WHAT YOU HAVE TO DO: Within the material below, filter for lines that hold the word "HDMI".

MATERIAL FOR THIS EXERCISE:
☆ ☆ ☆ ☆ ☆

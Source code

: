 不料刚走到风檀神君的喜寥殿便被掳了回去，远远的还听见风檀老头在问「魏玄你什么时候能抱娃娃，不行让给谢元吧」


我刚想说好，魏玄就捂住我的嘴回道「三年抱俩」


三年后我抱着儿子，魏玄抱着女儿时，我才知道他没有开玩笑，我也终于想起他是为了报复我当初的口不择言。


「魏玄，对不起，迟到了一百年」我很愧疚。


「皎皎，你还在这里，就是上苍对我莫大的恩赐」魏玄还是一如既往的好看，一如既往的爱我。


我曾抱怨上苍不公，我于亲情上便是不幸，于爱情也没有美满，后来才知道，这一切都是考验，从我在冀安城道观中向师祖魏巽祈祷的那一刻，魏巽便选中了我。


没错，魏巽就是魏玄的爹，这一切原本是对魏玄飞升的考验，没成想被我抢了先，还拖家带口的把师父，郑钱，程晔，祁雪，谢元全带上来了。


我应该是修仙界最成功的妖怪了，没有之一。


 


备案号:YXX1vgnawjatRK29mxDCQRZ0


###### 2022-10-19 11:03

☆ ☆ ☆ ☆ ☆

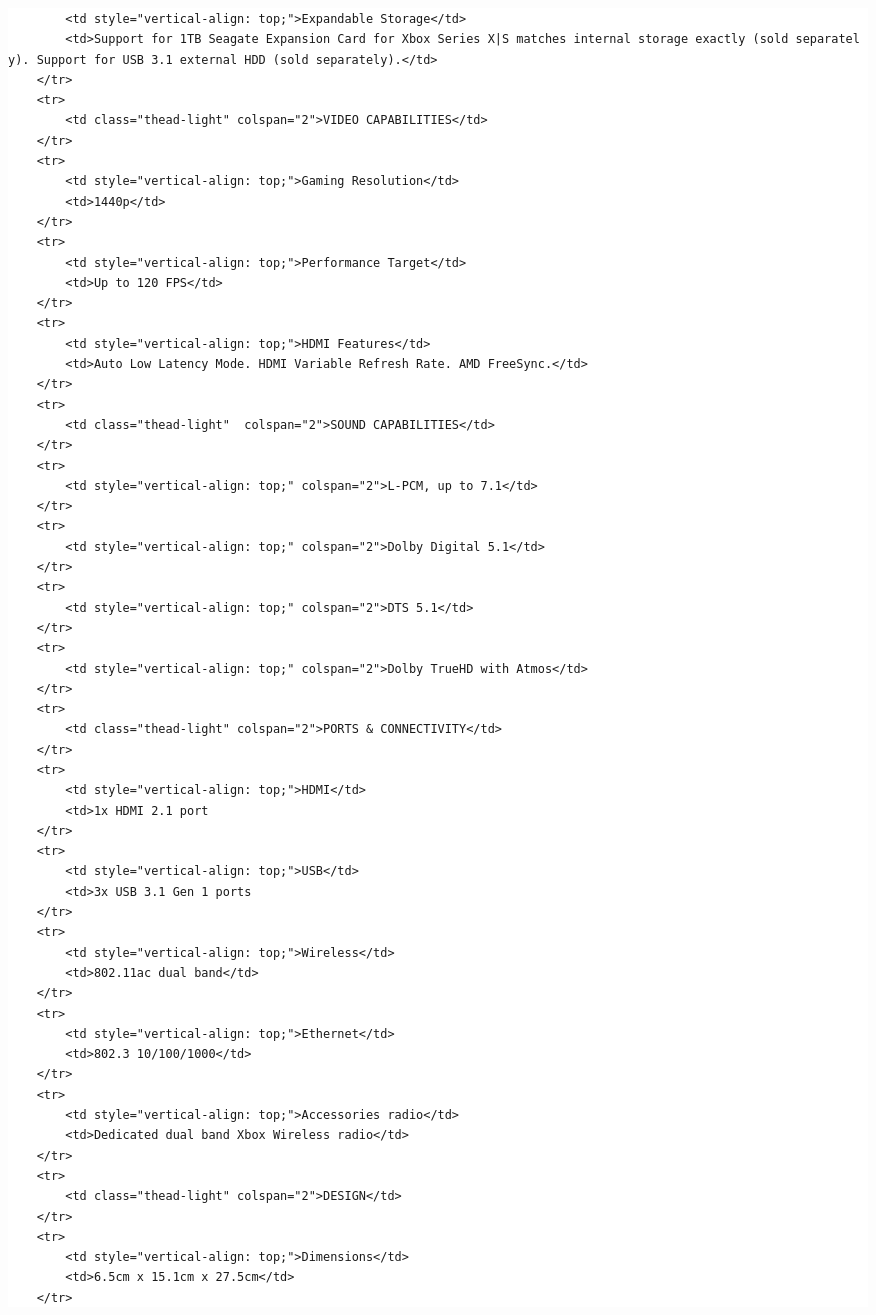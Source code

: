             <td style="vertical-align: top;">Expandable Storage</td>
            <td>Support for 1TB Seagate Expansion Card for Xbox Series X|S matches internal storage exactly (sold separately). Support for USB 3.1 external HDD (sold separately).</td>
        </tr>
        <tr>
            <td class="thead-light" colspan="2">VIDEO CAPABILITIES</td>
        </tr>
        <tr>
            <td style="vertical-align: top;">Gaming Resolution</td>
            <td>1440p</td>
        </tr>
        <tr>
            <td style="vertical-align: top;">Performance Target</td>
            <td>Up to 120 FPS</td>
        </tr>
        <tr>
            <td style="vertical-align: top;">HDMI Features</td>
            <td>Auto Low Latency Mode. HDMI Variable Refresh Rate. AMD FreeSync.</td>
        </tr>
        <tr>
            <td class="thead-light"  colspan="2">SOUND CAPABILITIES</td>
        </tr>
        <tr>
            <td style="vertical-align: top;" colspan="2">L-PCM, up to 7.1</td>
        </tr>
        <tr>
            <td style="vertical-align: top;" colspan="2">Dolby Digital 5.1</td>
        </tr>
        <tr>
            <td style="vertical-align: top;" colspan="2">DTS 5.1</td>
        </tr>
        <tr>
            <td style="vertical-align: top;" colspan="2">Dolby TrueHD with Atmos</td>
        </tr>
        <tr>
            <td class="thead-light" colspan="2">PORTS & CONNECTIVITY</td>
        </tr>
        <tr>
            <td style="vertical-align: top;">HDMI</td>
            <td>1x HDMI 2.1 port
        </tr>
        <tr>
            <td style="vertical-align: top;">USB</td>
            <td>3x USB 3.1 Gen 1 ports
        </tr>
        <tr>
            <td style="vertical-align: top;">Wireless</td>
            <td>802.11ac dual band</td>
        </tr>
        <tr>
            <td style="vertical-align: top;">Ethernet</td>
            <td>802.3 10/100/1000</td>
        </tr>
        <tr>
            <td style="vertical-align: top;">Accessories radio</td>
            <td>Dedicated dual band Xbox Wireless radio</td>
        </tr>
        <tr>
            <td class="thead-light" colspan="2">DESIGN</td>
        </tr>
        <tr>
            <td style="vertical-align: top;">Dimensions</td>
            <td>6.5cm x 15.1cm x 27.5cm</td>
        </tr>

☆ ☆ ☆ ☆ ☆

EXERCISE ANSWER:
            <td style="vertical-align: top;">HDMI Features</td>
            <td>Auto Low Latency Mode. HDMI Variable Refresh Rate. AMD FreeSync.</td>
            <td style="vertical-align: top;">HDMI</td>
            <td>1x HDMI 2.1 port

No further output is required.